Source records
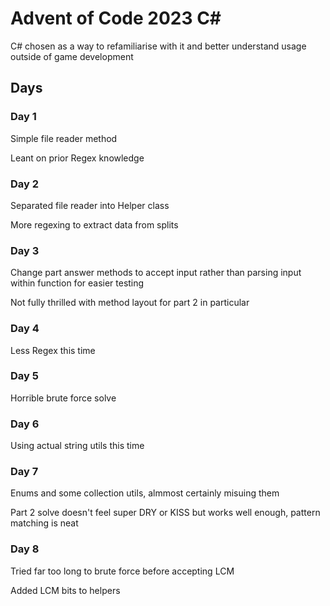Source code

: # Advent of Code 2023 C#

C# chosen as a way to refamiliarise with it and better understand usage outside of game development

## Days

### Day 1
Simple file reader method

Leant on prior Regex knowledge 

### Day 2
Separated file reader into Helper class

More regexing to extract data from splits

### Day 3
Change part answer methods to accept input rather than parsing input within function for easier testing

Not fully thrilled with method layout for part 2 in particular

### Day 4
Less Regex this time

### Day 5

Horrible brute force solve

### Day 6

Using actual string utils this time

### Day 7

Enums and some collection utils, almmost certainly misuing them

Part 2 solve doesn't feel super DRY or KISS but works well enough, pattern matching is neat

### Day 8

Tried far too long to brute force before accepting LCM

Added LCM bits to helpers

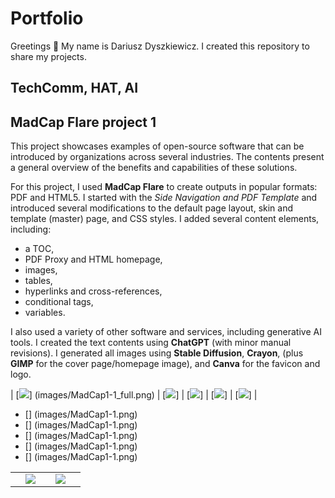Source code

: # Portfolio
Greetings 👋 My name is Dariusz Dyszkiewicz. I created this repository to share my projects.

## TechComm, HAT, AI

## MadCap Flare project 1
This project showcases examples of open-source software that can be introduced by organizations across several industries. The contents present a general overview of the benefits and capabilities of these solutions.

For this project, I used __MadCap Flare__ to create outputs in popular formats: PDF and HTML5. I started with the _Side Navigation and PDF Template_ and introduced several modifications to the default page layout, skin and template (master) page, and CSS styles. I added several content elements, including:
* a TOC,
* PDF Proxy and HTML homepage,
* images,
* tables,
* hyperlinks and cross-references,
* conditional tags,
* variables.

I also used a variety of other software and services, including generative AI tools. I created the text contents using __ChatGPT__ (with minor manual revisions). I generated all images using __Stable Diffusion__, __Crayon__, (plus __GIMP__ for the cover page/homepage image), and __Canva__ for the favicon and logo.

| [![](images/MadCap1-1.png)] (images/MadCap1-1_full.png) | [![](images/MadCap1-2.png)] | [![](images/MadCap1-3.png)] | [![](images/MadCap1-4.png)] | [![](images/MadCap1-1.png)] |

<script>
    md_gallery();
</script>
<ul>
<li>[<img src="images\MadCap1-1.png" alt="">] (images/MadCap1-1.png)</li>
<li>[<img src="images\MadCap1-2.png" alt="">] (images/MadCap1-1.png)</li>
<li>[<img src="images\MadCap1-3.png" alt="">] (images/MadCap1-1.png)</li>
<li>[<img src="images\MadCap1-4.png" alt="">] (images/MadCap1-1.png)</li>
<li>[<img src="images\MadCap1-1.png" alt="">] (images/MadCap1-1.png)</li>
</ul>

<script src="md-gallery.js">
    md_gallery();
<div class="gallery gallery-cols-3">
    <figure>
        <img src="images\MadCap1-1.png" alt="Image 1">
        <figcaption>Image 1</figcaption>
    </figure>
    <figure>
    <img src="images\MadCap1-2.png" alt="Image 2">
        <figcaption>Image 2</figcaption>
    </figure>
    <figure>
        <img src="images\MadCap1-3.png" alt="Image 3">
        <figcaption>Image 3</figcaption>
    </figure>
</div>
</script>

<table style="border: none;"> 
<tr> 
<td style="border: none;"><img src="images/MadCap1-1.png" alt=""></td> 
<td style="border: none;"><img src="images/MadCap1-2.png"></td> 
<td style="border: none;"><img src="images/MadCap1-3.png" alt=""></td> 
<td style="border: none;"><img src="images/MadCap1-4.png"></td> 
<td style="border: none;"><img src="images/MadCap1-5.png" alt=""></td> 
</tr> 
</table>



<script src="md-gallery.js"></script>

* [WORK TO BE COMPLETED]: All of the lines above should be printed exactly, minus the pictures.

* [FINISHED EXERCISE]:
Source code

: # Advent of Code 2023 C#

C# chosen as a way to refamiliarise with it and better understand usage outside of game development

## Days

### Day 1
Simple file reader method

Leant on prior Regex knowledge 

### Day 2
Separated file reader into Helper class

More regexing to extract data from splits

### Day 3
Change part answer methods to accept input rather than parsing input within function for easier testing

Not fully thrilled with method layout for part 2 in particular

### Day 4
Less Regex this time

### Day 5

Horrible brute force solve

### Day 6

Using actual string utils this time

### Day 7

Enums and some collection utils, almmost certainly misuing them

Part 2 solve doesn't feel super DRY or KISS but works well enough, pattern matching is neat

### Day 8

Tried far too long to brute force before accepting LCM

Added LCM bits to helpers

Source code

: # Portfolio
Greetings 👋 My name is Dariusz Dyszkiewicz. I created this repository to share my projects.

## TechComm, HAT, AI

## MadCap Flare project 1
This project showcases examples of open-source software that can be introduced by organizations across several industries. The contents present a general overview of the benefits and capabilities of these solutions.

For this project, I used __MadCap Flare__ to create outputs in popular formats: PDF and HTML5. I started with the _Side Navigation and PDF Template_ and introduced several modifications to the default page layout, skin and template (master) page, and CSS styles. I added several content elements, including:
* a TOC,
* PDF Proxy and HTML homepage,
* images,
* tables,
* hyperlinks and cross-references,
* conditional tags,
* variables.

I also used a variety of other software and services, including generative AI tools. I created the text contents using __ChatGPT__ (with minor manual revisions). I generated all images using __Stable Diffusion__, __Crayon__, (plus __GIMP__ for the cover page/homepage image), and __Canva__ for the favicon and logo.

| [![](images/MadCap1-1.png)] (images/MadCap1-1_full.png) | [![](images/MadCap1-2.png)] | [![](images/MadCap1-3.png)] | [![](images/MadCap1-4.png)] | [![](images/MadCap1-1.png)] |

<script>
    md_gallery();
</script>
<ul>
<li>[<img src="images\MadCap1-1.png" alt="">] (images/MadCap1-1.png)</li>
<li>[<img src="images\MadCap1-2.png" alt="">] (images/MadCap1-1.png)</li>
<li>[<img src="images\MadCap1-3.png" alt="">] (images/MadCap1-1.png)</li>
<li>[<img src="images\MadCap1-4.png" alt="">] (images/MadCap1-1.png)</li>
<li>[<img src="images\MadCap1-1.png" alt="">] (images/MadCap1-1.png)</li>
</ul>

<script src="md-gallery.js">
    md_gallery();
<div class="gallery gallery-cols-3">
    <figure>
        <img src="images\MadCap1-1.png" alt="Image 1">
        <figcaption>Image 1</figcaption>
    </figure>
    <figure>
    <img src="images\MadCap1-2.png" alt="Image 2">
        <figcaption>Image 2</figcaption>
    </figure>
    <figure>
        <img src="images\MadCap1-3.png" alt="Image 3">
        <figcaption>Image 3</figcaption>
    </figure>
</div>
</script>

<table style="border: none;"> 
<tr> 
<td style="border: none;"><img src="images/MadCap1-1.png" alt=""></td> 
<td style="border: none;"><img src="images/MadCap1-2.png"></td> 
<td style="border: none;"><img src="images/MadCap1-3.png" alt=""></td> 
<td style="border: none;"><img src="images/MadCap1-4.png"></td> 
<td style="border: none;"><img src="images/MadCap1-5.png" alt=""></td> 
</tr> 
</table>



<script src="md-gallery.js"></script>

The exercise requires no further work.